**Task material:**
──────
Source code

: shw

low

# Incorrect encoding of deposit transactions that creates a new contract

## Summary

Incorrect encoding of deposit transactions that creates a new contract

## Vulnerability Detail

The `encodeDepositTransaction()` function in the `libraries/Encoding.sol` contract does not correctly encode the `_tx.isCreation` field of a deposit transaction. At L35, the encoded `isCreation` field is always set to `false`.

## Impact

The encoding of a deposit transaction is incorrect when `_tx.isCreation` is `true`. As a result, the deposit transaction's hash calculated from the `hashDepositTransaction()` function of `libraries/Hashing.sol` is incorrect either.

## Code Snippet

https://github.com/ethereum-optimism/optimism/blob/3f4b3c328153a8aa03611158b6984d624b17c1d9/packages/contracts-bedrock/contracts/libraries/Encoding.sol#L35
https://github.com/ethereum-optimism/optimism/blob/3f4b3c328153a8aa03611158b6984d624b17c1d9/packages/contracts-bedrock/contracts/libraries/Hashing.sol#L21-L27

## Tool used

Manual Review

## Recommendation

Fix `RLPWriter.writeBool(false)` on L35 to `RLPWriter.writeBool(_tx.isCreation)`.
──────
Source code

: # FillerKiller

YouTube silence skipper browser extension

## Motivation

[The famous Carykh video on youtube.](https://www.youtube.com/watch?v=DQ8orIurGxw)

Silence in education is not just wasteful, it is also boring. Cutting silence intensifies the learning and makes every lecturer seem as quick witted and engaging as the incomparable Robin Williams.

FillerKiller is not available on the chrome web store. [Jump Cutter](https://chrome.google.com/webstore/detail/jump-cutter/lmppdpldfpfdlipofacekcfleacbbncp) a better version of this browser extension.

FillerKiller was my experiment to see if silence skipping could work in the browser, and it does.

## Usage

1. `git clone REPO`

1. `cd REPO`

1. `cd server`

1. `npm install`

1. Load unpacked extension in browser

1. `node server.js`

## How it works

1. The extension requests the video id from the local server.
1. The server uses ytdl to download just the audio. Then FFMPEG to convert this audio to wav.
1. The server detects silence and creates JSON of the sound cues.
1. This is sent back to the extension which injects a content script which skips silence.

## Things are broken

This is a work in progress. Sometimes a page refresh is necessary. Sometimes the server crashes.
──────
In the entries above, the lines between the one holding "1. Load unpacked extension in browser" and the one holding "This is a work", inclusive, are to be printed exactly as written, and those alone.

**Output:**
1. Load unpacked extension in browser

1. `node server.js`

## How it works

1. The extension requests the video id from the local server.
1. The server uses ytdl to download just the audio. Then FFMPEG to convert this audio to wav.
1. The server detects silence and creates JSON of the sound cues.
1. This is sent back to the extension which injects a content script which skips silence.

## Things are broken

This is a work in progress. Sometimes a page refresh is necessary. Sometimes the server crashes.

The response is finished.